INSTRUCTIONS TO FOLLOW: In the records below, find the line containing "S 2 top form & S 2 top cat" and the line containing "tag & W 0 right_corner tag"; please repeat exactly the lines from one to the other, both included, and nothing more.

[Document images with source code]
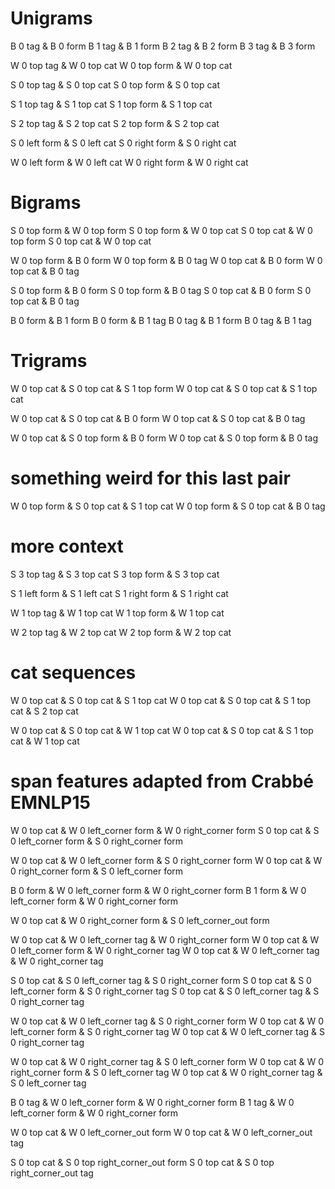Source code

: # Unigrams
B 0 tag & B 0 form
B 1 tag & B 1 form
B 2 tag & B 2 form
B 3 tag & B 3 form

W 0 top tag & W 0 top cat
W 0 top form & W 0 top cat

S 0 top tag & S 0 top cat
S 0 top form & S 0 top cat

S 1 top tag & S 1 top cat
S 1 top form & S 1 top cat

S 2 top tag & S 2 top cat
S 2 top form & S 2 top cat

S 0 left form & S 0 left cat
S 0 right form & S 0 right cat

W 0 left form & W 0 left cat
W 0 right form & W 0 right cat

# Bigrams

S 0 top form & W 0 top form
S 0 top form & W 0 top cat
S 0 top cat & W 0 top form
S 0 top cat & W 0 top cat

W 0 top form & B 0 form
W 0 top form & B 0 tag
W 0 top cat & B 0 form
W 0 top cat & B 0 tag

S 0 top form & B 0 form
S 0 top form & B 0 tag
S 0 top cat & B 0 form
S 0 top cat & B 0 tag

B 0 form & B 1 form
B 0 form & B 1 tag
B 0 tag & B 1 form
B 0 tag & B 1 tag

# Trigrams

W 0 top cat & S 0 top cat & S 1 top form
W 0 top cat & S 0 top cat & S 1 top cat

W 0 top cat & S 0 top cat & B 0 form
W 0 top cat & S 0 top cat & B 0 tag

W 0 top cat & S 0 top form & B 0 form
W 0 top cat & S 0 top form & B 0 tag

# something weird for this last pair
W 0 top form & S 0 top cat & S 1 top cat
W 0 top form & S 0 top cat & B 0 tag



# more context

S 3 top tag & S 3 top cat
S 3 top form & S 3 top cat

S 1 left form & S 1 left cat
S 1 right form & S 1 right cat

W 1 top tag & W 1 top cat
W 1 top form & W 1 top cat

W 2 top tag & W 2 top cat
W 2 top form & W 2 top cat

# cat sequences

W 0 top cat & S 0 top cat & S 1 top cat
W 0 top cat & S 0 top cat & S 1 top cat & S 2 top cat

W 0 top cat & S 0 top cat & W 1 top cat
W 0 top cat & S 0 top cat & S 1 top cat & W 1 top cat





# span features adapted from Crabbé EMNLP15


W 0 top cat & W 0 left_corner form & W 0 right_corner form
S 0 top cat & S 0 left_corner form & S 0 right_corner form

W 0 top cat & W 0 left_corner form & S 0 right_corner form
W 0 top cat & W 0 right_corner form & S 0 left_corner form

B 0 form & W 0 left_corner form & W 0 right_corner form
B 1 form & W 0 left_corner form & W 0 right_corner form

W 0 top cat & W 0 right_corner form & S 0 left_corner_out form


W 0 top cat & W 0 left_corner tag & W 0 right_corner form
W 0 top cat & W 0 left_corner form & W 0 right_corner tag
W 0 top cat & W 0 left_corner tag & W 0 right_corner tag

S 0 top cat & S 0 left_corner tag & S 0 right_corner form
S 0 top cat & S 0 left_corner form & S 0 right_corner tag
S 0 top cat & S 0 left_corner tag & S 0 right_corner tag

W 0 top cat & W 0 left_corner tag & S 0 right_corner form
W 0 top cat & W 0 left_corner form & S 0 right_corner tag
W 0 top cat & W 0 left_corner tag & S 0 right_corner tag

W 0 top cat & W 0 right_corner tag & S 0 left_corner form
W 0 top cat & W 0 right_corner form & S 0 left_corner tag
W 0 top cat & W 0 right_corner tag & S 0 left_corner tag

B 0 tag & W 0 left_corner form & W 0 right_corner form
B 1 tag & W 0 left_corner form & W 0 right_corner form

W 0 top cat & W 0 left_corner_out form
W 0 top cat & W 0 left_corner_out tag

S 0 top cat & S 0 top right_corner_out form
S 0 top cat & S 0 top right_corner_out tag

EXPECTED OUTPUT:
S 2 top form & S 2 top cat

S 0 left form & S 0 left cat
S 0 right form & S 0 right cat

W 0 left form & W 0 left cat
W 0 right form & W 0 right cat

# Bigrams

S 0 top form & W 0 top form
S 0 top form & W 0 top cat
S 0 top cat & W 0 top form
S 0 top cat & W 0 top cat

W 0 top form & B 0 form
W 0 top form & B 0 tag
W 0 top cat & B 0 form
W 0 top cat & B 0 tag

S 0 top form & B 0 form
S 0 top form & B 0 tag
S 0 top cat & B 0 form
S 0 top cat & B 0 tag

B 0 form & B 1 form
B 0 form & B 1 tag
B 0 tag & B 1 form
B 0 tag & B 1 tag

# Trigrams

W 0 top cat & S 0 top cat & S 1 top form
W 0 top cat & S 0 top cat & S 1 top cat

W 0 top cat & S 0 top cat & B 0 form
W 0 top cat & S 0 top cat & B 0 tag

W 0 top cat & S 0 top form & B 0 form
W 0 top cat & S 0 top form & B 0 tag

# something weird for this last pair
W 0 top form & S 0 top cat & S 1 top cat
W 0 top form & S 0 top cat & B 0 tag



# more context

S 3 top tag & S 3 top cat
S 3 top form & S 3 top cat

S 1 left form & S 1 left cat
S 1 right form & S 1 right cat

W 1 top tag & W 1 top cat
W 1 top form & W 1 top cat

W 2 top tag & W 2 top cat
W 2 top form & W 2 top cat

# cat sequences

W 0 top cat & S 0 top cat & S 1 top cat
W 0 top cat & S 0 top cat & S 1 top cat & S 2 top cat

W 0 top cat & S 0 top cat & W 1 top cat
W 0 top cat & S 0 top cat & S 1 top cat & W 1 top cat





# span features adapted from Crabbé EMNLP15


W 0 top cat & W 0 left_corner form & W 0 right_corner form
S 0 top cat & S 0 left_corner form & S 0 right_corner form

W 0 top cat & W 0 left_corner form & S 0 right_corner form
W 0 top cat & W 0 right_corner form & S 0 left_corner form

B 0 form & W 0 left_corner form & W 0 right_corner form
B 1 form & W 0 left_corner form & W 0 right_corner form

W 0 top cat & W 0 right_corner form & S 0 left_corner_out form


W 0 top cat & W 0 left_corner tag & W 0 right_corner form
W 0 top cat & W 0 left_corner form & W 0 right_corner tag
W 0 top cat & W 0 left_corner tag & W 0 right_corner tag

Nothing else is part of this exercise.